Brief
Below is a listing with pictures in it; transcribe exactly the lines from the one that has "This is a map" through the one that has "For Stable releases, the", and omit those pictures.

Excerpted records
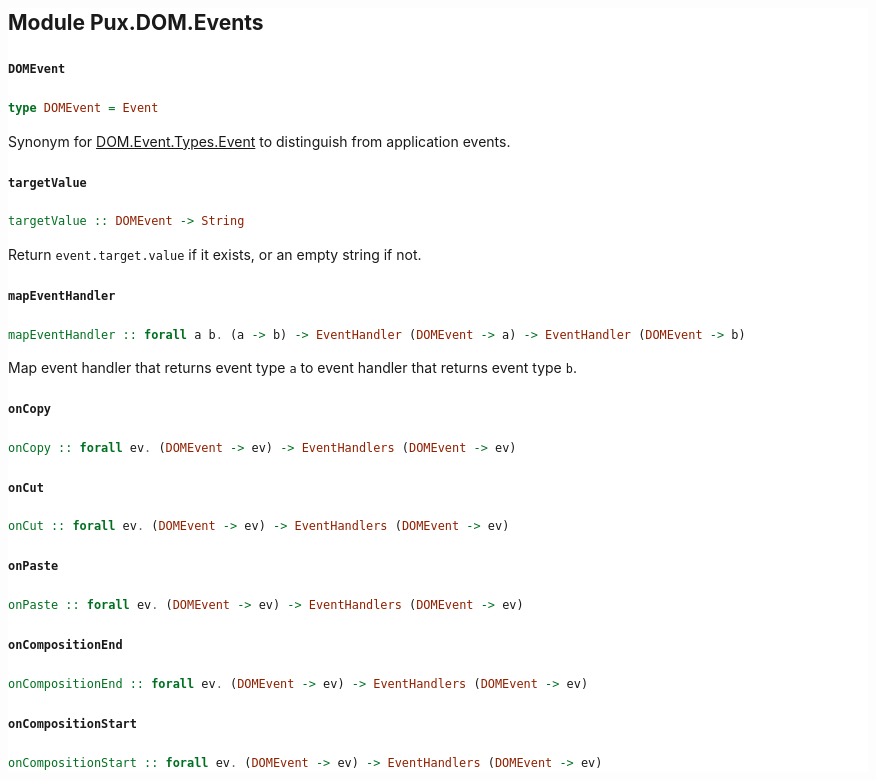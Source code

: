 ## Module Pux.DOM.Events

#### `DOMEvent`

``` purescript
type DOMEvent = Event
```

Synonym for
[DOM.Event.Types.Event](https://pursuit.purescript.org/packages/purescript-dom/4.3.1/docs/DOM.Event.Types#t:Event)
to distinguish from application events.

#### `targetValue`

``` purescript
targetValue :: DOMEvent -> String
```

Return `event.target.value` if it exists, or an empty string if not.

#### `mapEventHandler`

``` purescript
mapEventHandler :: forall a b. (a -> b) -> EventHandler (DOMEvent -> a) -> EventHandler (DOMEvent -> b)
```

Map event handler that returns event type `a` to event handler that returns
event type `b`.

#### `onCopy`

``` purescript
onCopy :: forall ev. (DOMEvent -> ev) -> EventHandlers (DOMEvent -> ev)
```

#### `onCut`

``` purescript
onCut :: forall ev. (DOMEvent -> ev) -> EventHandlers (DOMEvent -> ev)
```

#### `onPaste`

``` purescript
onPaste :: forall ev. (DOMEvent -> ev) -> EventHandlers (DOMEvent -> ev)
```

#### `onCompositionEnd`

``` purescript
onCompositionEnd :: forall ev. (DOMEvent -> ev) -> EventHandlers (DOMEvent -> ev)
```

#### `onCompositionStart`

``` purescript
onCompositionStart :: forall ev. (DOMEvent -> ev) -> EventHandlers (DOMEvent -> ev)
```
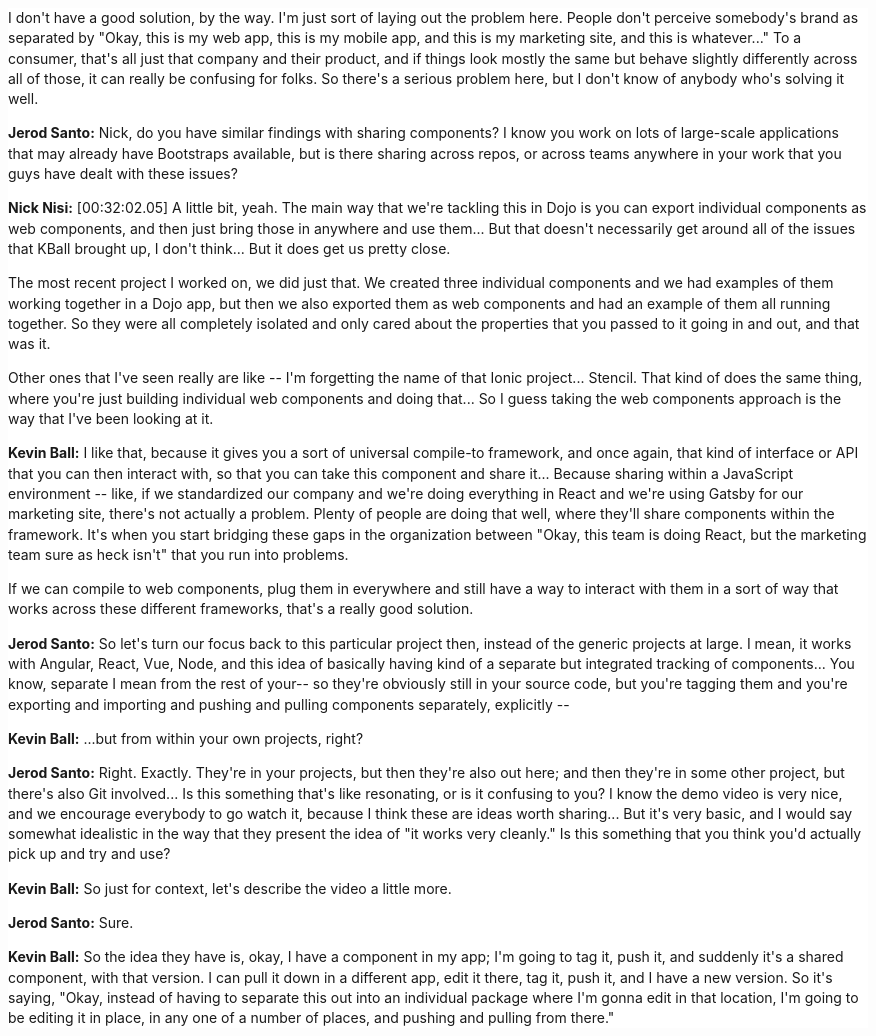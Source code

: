 I don't have a good solution, by the way. I'm just sort of laying out the problem here. People don't perceive somebody's brand as separated by "Okay, this is my web app, this is my mobile app, and this is my marketing site, and this is whatever..." To a consumer, that's all just that company and their product, and if things look mostly the same but behave slightly differently across all of those, it can really be confusing for folks. So there's a serious problem here, but I don't know of anybody who's solving it well.

**Jerod Santo:** Nick, do you have similar findings with sharing components? I know you work on lots of large-scale applications that may already have Bootstraps available, but is there sharing across repos, or across teams anywhere in your work that you guys have dealt with these issues?

**Nick Nisi:** \[00:32:02.05\] A little bit, yeah. The main way that we're tackling this in Dojo is you can export individual components as web components, and then just bring those in anywhere and use them... But that doesn't necessarily get around all of the issues that KBall brought up, I don't think... But it does get us pretty close.

The most recent project I worked on, we did just that. We created three individual components and we had examples of them working together in a Dojo app, but then we also exported them as web components and had an example of them all running together. So they were all completely isolated and only cared about the properties that you passed to it going in and out, and that was it.

Other ones that I've seen really are like -- I'm forgetting the name of that Ionic project... Stencil. That kind of does the same thing, where you're just building individual web components and doing that... So I guess taking the web components approach is the way that I've been looking at it.

**Kevin Ball:** I like that, because it gives you a sort of universal compile-to framework, and once again, that kind of interface or API that you can then interact with, so that you can take this component and share it... Because sharing within a JavaScript environment -- like, if we standardized our company and we're doing everything in React and we're using Gatsby for our marketing site, there's not actually a problem. Plenty of people are doing that well, where they'll share components within the framework. It's when you start bridging these gaps in the organization between "Okay, this team is doing React, but the marketing team sure as heck isn't" that you run into problems.

If we can compile to web components, plug them in everywhere and still have a way to interact with them in a sort of way that works across these different frameworks, that's a really good solution.

**Jerod Santo:** So let's turn our focus back to this particular project then, instead of the generic projects at large. I mean, it works with Angular, React, Vue, Node, and this idea of basically having kind of a separate but integrated tracking of components... You know, separate I mean from the rest of your-- so they're obviously still in your source code, but you're tagging them and you're exporting and importing and pushing and pulling components separately, explicitly --

**Kevin Ball:** ...but from within your own projects, right?

**Jerod Santo:** Right. Exactly. They're in your projects, but then they're also out here; and then they're in some other project, but there's also Git involved... Is this something that's like resonating, or is it confusing to you? I know the demo video is very nice, and we encourage everybody to go watch it, because I think these are ideas worth sharing... But it's very basic, and I would say somewhat idealistic in the way that they present the idea of "it works very cleanly." Is this something that you think you'd actually pick up and try and use?

**Kevin Ball:** So just for context, let's describe the video a little more.

**Jerod Santo:** Sure.

**Kevin Ball:** So the idea they have is, okay, I have a component in my app; I'm going to tag it, push it, and suddenly it's a shared component, with that version. I can pull it down in a different app, edit it there, tag it, push it, and I have a new version. So it's saying, "Okay, instead of having to separate this out into an individual package where I'm gonna edit in that location, I'm going to be editing it in place, in any one of a number of places, and pushing and pulling from there."
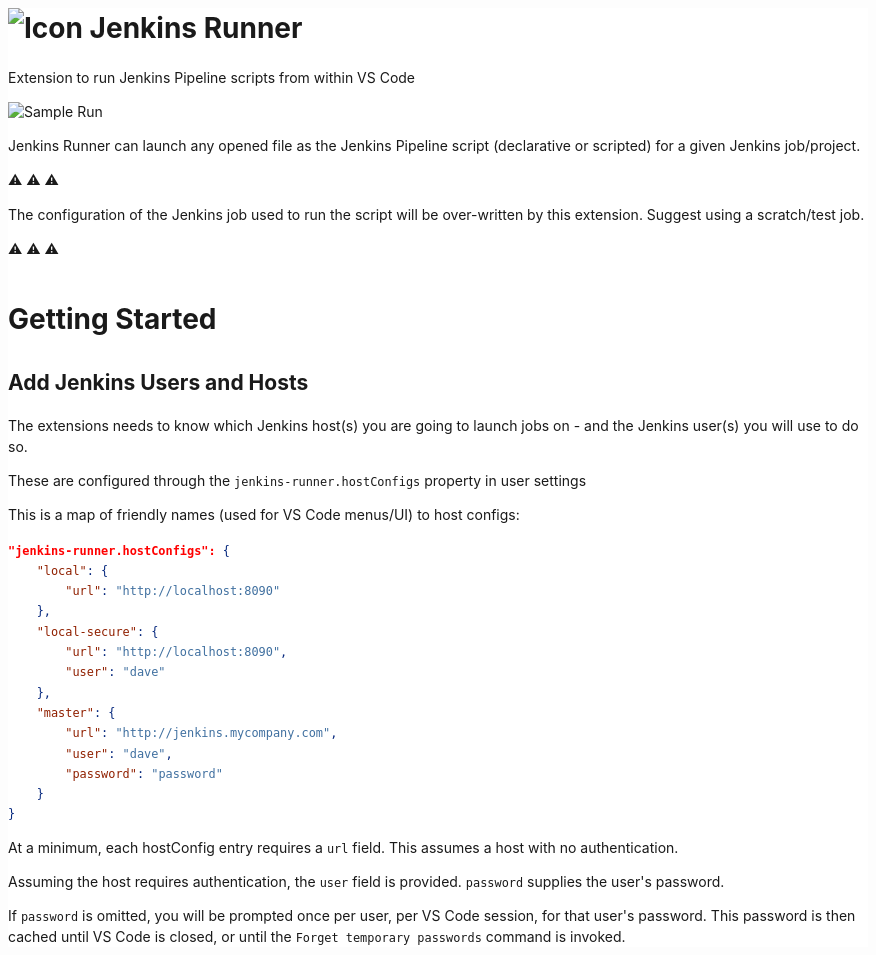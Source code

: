 # ![Icon](https://github.com/dave-hagedorn/jenkins-runner/raw/master/images/icon-small.png) Jenkins Runner

Extension to run Jenkins Pipeline scripts from within VS Code

![Sample Run](https://github.com/dave-hagedorn/jenkins-runner/raw/master/images/running.gif)

Jenkins Runner can launch any opened file as the Jenkins Pipeline script (declarative or scripted) for a given Jenkins job/project.

⚠ ⚠ ⚠

The configuration of the Jenkins job used to run the script will be
over-written by this extension.  Suggest using a scratch/test job.

⚠ ⚠ ⚠

# Getting Started

## Add Jenkins Users and Hosts

The extensions needs to know which Jenkins host(s) you are going to launch jobs on - and the Jenkins user(s) you will use to do so.

These are configured through the `jenkins-runner.hostConfigs` property in user settings

This is a map of friendly names (used for VS Code menus/UI) to host configs:

```json
"jenkins-runner.hostConfigs": {
    "local": {
        "url": "http://localhost:8090"
    },
    "local-secure": {
        "url": "http://localhost:8090",
        "user": "dave"
    },
    "master": {
        "url": "http://jenkins.mycompany.com",
        "user": "dave",
        "password": "password"
    }
}
```

At a minimum, each hostConfig entry requires a `url` field.  This assumes a host with no authentication.

Assuming the host requires authentication, the `user` field is provided.  `password` supplies the user's password.

If `password` is omitted, you will be prompted once per user, per VS Code session, for that user's password.  This password is then cached until VS Code is closed, or until the `Forget temporary passwords` command is invoked.
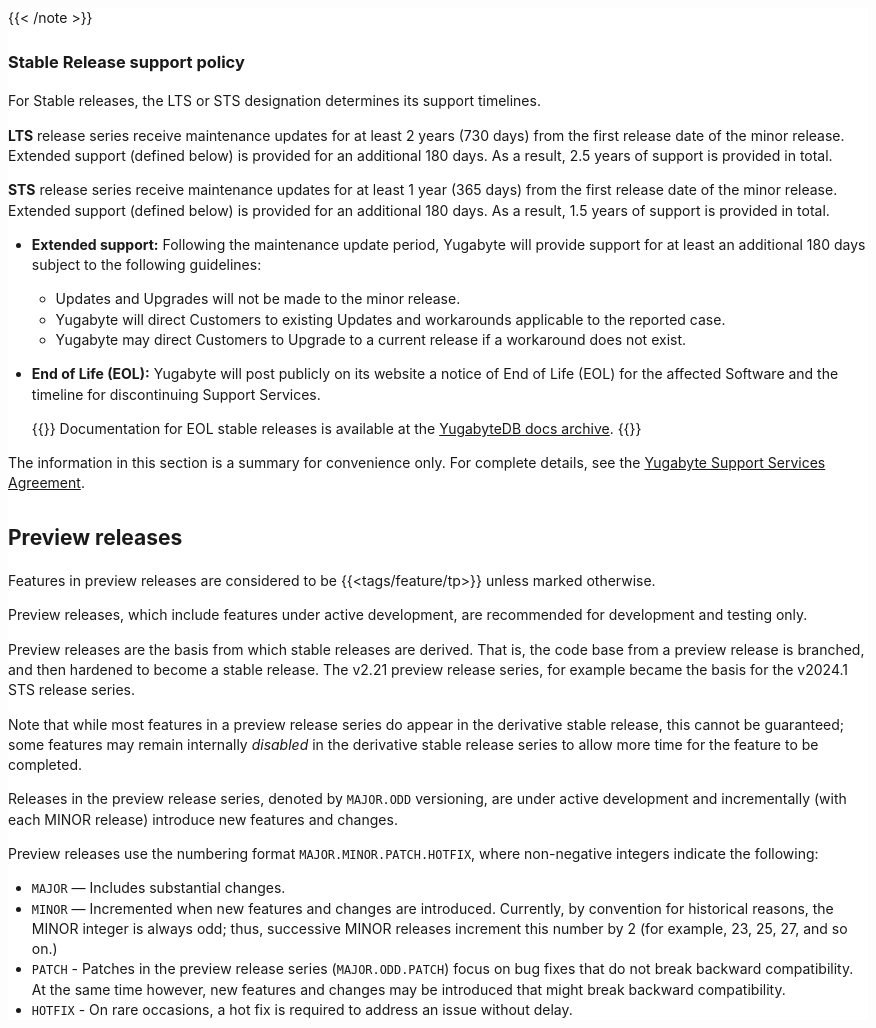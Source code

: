 {{< /note >}}

### Stable Release support policy

For Stable releases, the LTS or STS designation determines its support timelines.

**LTS** release series receive maintenance updates for at least 2 years (730 days) from the first release date of the minor release. Extended support (defined below) is provided for an additional 180 days. As a result, 2.5 years of support is provided in total.

**STS** release series receive maintenance updates for at least 1 year (365 days) from the first release date of the minor release. Extended support (defined below) is provided for an additional 180 days. As a result, 1.5 years of support is provided in total.

- **Extended support:** Following the maintenance update period, Yugabyte will provide support for at least an additional 180 days subject to the following guidelines:
  - Updates and Upgrades will not be made to the minor release.
  - Yugabyte will direct Customers to existing Updates and workarounds applicable to the reported case.
  - Yugabyte may direct Customers to Upgrade to a current release if a workaround does not exist.
- **End of Life (EOL):** Yugabyte will post publicly on its website a notice of End of Life (EOL) for the affected Software and the timeline for discontinuing Support Services.

  {{<note title="Archived docs available">}}
Documentation for EOL stable releases is available at the [YugabyteDB docs archive](https://docs-archive.yugabyte.com/).
  {{</note>}}

The information in this section is a summary for convenience only. For complete details, see the [Yugabyte Support Services Agreement](https://www.yugabyte.com/yugabyte-software-support-services-agreement/).

## Preview releases

Features in preview releases are considered to be {{<tags/feature/tp>}} unless marked otherwise.

Preview releases, which include features under active development, are recommended for development and testing only.

Preview releases are the basis from which stable releases are derived. That is, the code base from a preview release is branched, and then hardened to become a stable release. The v2.21 preview release series, for example became the basis for the v2024.1 STS release series.

Note that while most features in a preview release series do appear in the derivative stable release, this cannot be guaranteed; some features may remain internally _disabled_ in the derivative stable release series to allow more time for the feature to be completed.

Releases in the preview release series, denoted by `MAJOR.ODD` versioning, are under active development and incrementally (with each MINOR release) introduce new features and changes.

Preview releases use the numbering format `MAJOR.MINOR.PATCH.HOTFIX`, where non-negative integers indicate the following:

- `MAJOR` — Includes substantial changes.
- `MINOR` — Incremented when new features and changes are introduced. Currently, by convention for historical reasons, the MINOR integer is always odd; thus, successive MINOR releases increment this number by 2 (for example, 23, 25, 27, and so on.)
- `PATCH` - Patches in the preview release series (`MAJOR.ODD.PATCH`) focus on bug fixes that do not break backward compatibility. At the same time however, new features and changes may be introduced that might break backward compatibility.
- `HOTFIX` - On rare occasions, a hot fix is required to address an issue without delay.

Answer
This is a map of friendly names (used for VS Code menus/UI) to host configs:

```json
"jenkins-runner.hostConfigs": {
    "local": {
        "url": "http://localhost:8090"
    },
    "local-secure": {
        "url": "http://localhost:8090",
        "user": "dave"
    },
    "master": {
        "url": "http://jenkins.mycompany.com",
        "user": "dave",
        "password": "password"
    }
}
```

At a minimum, each hostConfig entry requires a `url` field.  This assumes a host with no authentication.

Assuming the host requires authentication, the `user` field is provided.  `password` supplies the user's password.

If `password` is omitted, you will be prompted once per user, per VS Code session, for that user's password.  This password is then cached until VS Code is closed, or until the `Forget temporary passwords` command is invoked.
Source code

: {{< /note >}}

### Stable Release support policy

For Stable releases, the LTS or STS designation determines its support timelines.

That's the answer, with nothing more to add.